* GOAL OF THE EXERCISE *
Within the entries below, find every line that has the string "machine", then copy it.
*** Opening of LISTED ENTRIES ***
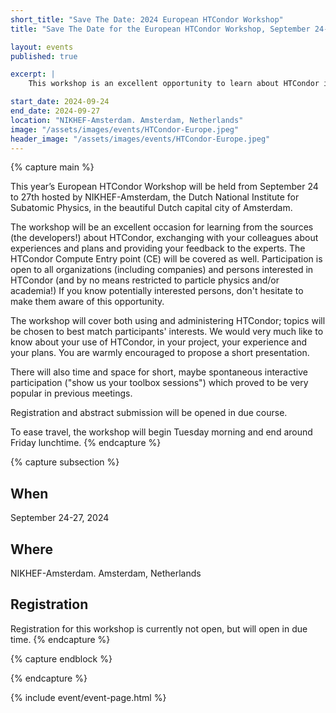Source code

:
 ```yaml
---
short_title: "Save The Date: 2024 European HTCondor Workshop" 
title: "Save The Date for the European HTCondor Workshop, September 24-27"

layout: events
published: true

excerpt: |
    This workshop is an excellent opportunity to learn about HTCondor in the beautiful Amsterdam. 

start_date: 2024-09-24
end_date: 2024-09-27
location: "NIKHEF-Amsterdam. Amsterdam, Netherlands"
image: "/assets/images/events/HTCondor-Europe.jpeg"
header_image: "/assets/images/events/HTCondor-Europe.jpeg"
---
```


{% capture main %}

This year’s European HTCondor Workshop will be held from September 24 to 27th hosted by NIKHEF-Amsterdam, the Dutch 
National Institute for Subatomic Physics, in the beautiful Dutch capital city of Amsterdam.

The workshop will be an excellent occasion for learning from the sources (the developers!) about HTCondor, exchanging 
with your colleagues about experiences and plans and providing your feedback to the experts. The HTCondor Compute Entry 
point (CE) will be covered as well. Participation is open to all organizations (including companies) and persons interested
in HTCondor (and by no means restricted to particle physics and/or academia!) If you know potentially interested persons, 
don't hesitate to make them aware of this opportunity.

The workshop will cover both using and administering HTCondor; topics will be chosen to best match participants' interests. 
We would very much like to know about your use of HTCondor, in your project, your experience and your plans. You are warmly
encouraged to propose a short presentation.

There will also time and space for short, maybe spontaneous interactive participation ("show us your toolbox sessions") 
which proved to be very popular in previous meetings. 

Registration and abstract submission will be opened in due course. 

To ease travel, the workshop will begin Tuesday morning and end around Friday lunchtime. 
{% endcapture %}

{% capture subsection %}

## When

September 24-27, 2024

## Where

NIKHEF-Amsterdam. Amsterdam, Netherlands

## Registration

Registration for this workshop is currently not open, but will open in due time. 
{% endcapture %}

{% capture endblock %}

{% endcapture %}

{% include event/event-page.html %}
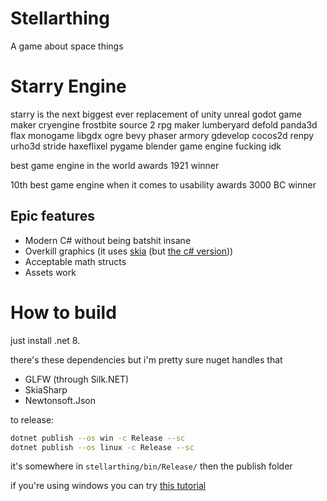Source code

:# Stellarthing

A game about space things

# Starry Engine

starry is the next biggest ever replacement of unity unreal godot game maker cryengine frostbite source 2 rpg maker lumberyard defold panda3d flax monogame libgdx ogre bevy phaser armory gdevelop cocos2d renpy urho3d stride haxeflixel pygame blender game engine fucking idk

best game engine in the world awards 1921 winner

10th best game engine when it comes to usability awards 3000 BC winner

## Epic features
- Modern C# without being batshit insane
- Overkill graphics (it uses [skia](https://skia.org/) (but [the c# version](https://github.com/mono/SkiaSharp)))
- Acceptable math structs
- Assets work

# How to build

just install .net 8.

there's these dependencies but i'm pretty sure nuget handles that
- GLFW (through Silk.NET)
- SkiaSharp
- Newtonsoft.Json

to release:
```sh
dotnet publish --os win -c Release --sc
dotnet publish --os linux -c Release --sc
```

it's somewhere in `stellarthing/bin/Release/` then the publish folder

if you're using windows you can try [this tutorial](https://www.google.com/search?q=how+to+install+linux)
*** Close of LISTED ENTRIES ***
*** Opening of LISTED ENTRIES ***
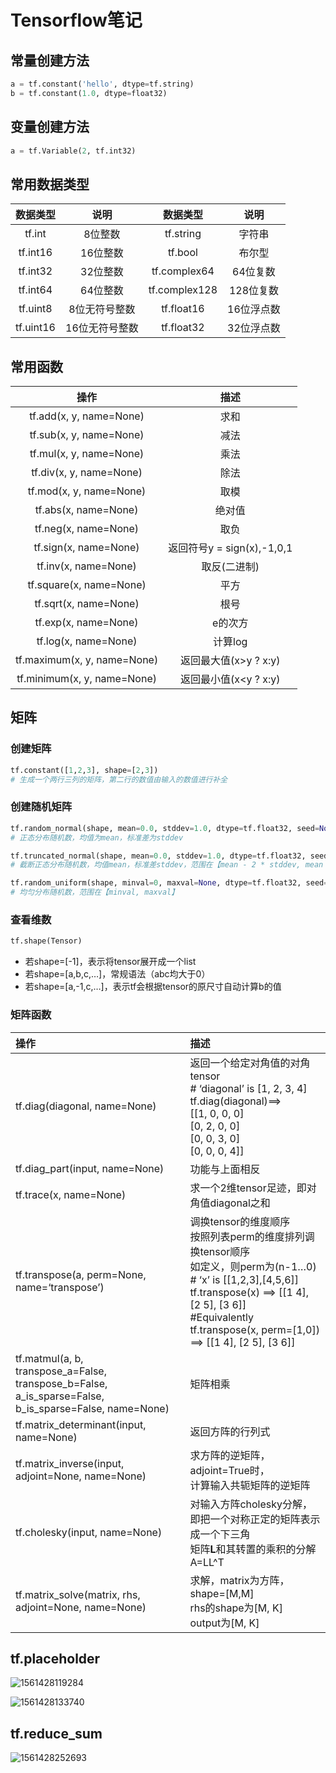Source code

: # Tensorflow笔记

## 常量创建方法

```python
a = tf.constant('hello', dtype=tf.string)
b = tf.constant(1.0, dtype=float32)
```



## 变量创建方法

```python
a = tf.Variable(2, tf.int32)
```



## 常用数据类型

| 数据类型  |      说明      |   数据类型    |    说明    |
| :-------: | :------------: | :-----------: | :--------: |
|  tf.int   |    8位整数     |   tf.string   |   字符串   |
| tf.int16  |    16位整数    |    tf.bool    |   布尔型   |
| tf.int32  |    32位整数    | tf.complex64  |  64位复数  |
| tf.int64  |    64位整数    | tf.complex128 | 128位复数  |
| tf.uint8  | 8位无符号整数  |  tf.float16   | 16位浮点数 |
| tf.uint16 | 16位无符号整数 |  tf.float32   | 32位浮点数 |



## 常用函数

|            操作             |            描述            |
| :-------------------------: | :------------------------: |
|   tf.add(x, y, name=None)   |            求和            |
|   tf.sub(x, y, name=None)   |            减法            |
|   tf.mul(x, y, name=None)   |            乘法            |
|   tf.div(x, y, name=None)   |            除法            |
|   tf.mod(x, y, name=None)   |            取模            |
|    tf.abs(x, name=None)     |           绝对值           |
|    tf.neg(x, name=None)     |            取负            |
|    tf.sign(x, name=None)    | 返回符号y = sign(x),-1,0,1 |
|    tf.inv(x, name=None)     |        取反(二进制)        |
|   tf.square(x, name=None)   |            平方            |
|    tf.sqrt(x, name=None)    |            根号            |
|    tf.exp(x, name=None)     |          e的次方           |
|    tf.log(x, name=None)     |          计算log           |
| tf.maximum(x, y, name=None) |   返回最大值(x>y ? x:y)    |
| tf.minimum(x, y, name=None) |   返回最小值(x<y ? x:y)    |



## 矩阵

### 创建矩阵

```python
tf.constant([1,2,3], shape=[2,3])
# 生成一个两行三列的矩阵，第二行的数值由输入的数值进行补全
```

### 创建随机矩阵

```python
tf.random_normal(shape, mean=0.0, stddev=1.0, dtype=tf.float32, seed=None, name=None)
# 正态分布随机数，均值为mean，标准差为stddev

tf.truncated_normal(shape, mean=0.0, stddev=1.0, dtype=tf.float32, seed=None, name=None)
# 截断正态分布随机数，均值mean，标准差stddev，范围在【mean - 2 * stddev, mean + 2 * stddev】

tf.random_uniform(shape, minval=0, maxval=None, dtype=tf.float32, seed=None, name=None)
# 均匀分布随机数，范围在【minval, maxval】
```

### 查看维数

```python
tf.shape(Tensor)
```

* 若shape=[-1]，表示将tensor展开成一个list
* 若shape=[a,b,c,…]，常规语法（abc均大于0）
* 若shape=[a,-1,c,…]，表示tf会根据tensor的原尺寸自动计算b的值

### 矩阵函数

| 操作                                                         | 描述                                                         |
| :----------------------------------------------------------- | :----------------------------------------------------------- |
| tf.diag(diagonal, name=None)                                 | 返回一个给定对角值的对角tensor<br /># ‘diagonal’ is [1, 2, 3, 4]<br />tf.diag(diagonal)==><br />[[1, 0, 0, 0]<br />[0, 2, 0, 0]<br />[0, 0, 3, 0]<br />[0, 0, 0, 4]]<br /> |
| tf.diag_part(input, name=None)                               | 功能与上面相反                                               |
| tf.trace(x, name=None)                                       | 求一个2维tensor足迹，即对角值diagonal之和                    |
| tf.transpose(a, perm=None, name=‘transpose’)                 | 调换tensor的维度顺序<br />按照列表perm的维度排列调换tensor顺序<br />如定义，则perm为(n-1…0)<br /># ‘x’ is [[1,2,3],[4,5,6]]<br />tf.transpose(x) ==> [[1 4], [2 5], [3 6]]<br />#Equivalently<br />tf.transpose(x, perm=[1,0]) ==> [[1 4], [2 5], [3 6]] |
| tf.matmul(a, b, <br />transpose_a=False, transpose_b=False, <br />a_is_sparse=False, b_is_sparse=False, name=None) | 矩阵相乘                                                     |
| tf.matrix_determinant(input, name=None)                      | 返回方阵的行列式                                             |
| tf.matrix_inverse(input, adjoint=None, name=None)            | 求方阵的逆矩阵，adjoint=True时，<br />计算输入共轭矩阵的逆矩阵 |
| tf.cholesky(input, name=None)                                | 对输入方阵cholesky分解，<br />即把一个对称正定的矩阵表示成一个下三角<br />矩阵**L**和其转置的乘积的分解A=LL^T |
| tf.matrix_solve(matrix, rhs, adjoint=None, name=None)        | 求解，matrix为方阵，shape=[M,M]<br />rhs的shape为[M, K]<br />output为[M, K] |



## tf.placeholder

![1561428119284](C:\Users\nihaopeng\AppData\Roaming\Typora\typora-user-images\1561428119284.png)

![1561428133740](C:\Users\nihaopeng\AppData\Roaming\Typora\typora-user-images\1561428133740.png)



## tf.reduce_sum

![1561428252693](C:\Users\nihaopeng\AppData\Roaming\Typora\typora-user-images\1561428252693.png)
*** Close of LISTED ENTRIES ***
*** Opening of LISTED ENTRIES ***
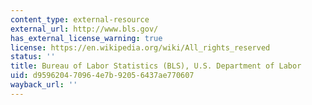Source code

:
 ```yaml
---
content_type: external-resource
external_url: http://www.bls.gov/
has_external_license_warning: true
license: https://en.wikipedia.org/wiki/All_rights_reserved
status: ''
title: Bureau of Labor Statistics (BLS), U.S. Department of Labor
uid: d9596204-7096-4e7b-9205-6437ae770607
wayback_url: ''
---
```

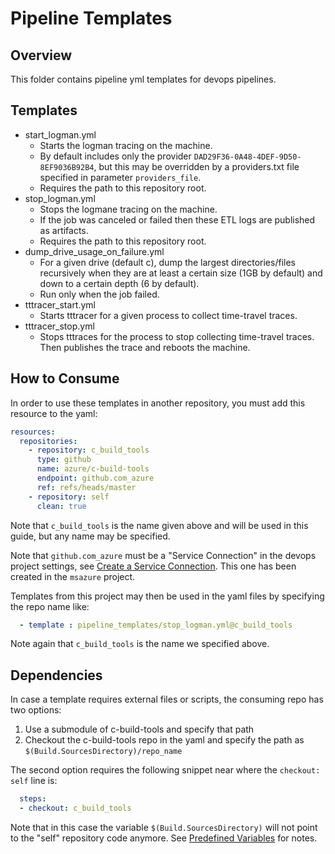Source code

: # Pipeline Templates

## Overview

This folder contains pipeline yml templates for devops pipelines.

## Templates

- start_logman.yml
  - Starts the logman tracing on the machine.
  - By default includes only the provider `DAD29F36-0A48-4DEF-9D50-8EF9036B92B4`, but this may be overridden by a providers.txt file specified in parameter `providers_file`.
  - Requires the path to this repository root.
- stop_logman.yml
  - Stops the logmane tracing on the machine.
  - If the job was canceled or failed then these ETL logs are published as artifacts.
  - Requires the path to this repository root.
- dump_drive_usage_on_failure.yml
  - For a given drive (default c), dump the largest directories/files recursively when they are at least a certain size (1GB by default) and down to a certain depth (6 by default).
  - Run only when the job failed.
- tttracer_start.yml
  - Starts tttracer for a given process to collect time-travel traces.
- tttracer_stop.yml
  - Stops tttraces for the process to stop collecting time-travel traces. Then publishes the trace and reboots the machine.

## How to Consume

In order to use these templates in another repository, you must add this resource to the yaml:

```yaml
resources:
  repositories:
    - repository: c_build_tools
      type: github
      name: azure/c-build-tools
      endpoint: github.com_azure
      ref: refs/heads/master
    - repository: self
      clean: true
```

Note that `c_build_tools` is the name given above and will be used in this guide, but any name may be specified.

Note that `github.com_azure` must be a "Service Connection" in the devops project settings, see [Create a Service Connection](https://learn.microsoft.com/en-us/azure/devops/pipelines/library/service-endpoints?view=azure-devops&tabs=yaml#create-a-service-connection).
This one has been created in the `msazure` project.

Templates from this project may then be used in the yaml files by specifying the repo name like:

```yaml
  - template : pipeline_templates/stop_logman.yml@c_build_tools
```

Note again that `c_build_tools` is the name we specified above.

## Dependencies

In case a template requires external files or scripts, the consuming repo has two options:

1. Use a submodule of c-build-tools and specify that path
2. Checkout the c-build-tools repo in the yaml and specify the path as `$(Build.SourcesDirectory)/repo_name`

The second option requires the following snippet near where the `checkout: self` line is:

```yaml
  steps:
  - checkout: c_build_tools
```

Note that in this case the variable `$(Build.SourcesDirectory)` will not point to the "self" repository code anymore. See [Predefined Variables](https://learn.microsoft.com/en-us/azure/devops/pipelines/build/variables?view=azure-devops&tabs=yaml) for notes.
*** Close of LISTED ENTRIES ***
* OUTPUT BELOW *
  - Starts the logman tracing on the machine.
  - Stops the logmane tracing on the machine.
  - Stops tttraces for the process to stop collecting time-travel traces. Then publishes the trace and reboots the machine.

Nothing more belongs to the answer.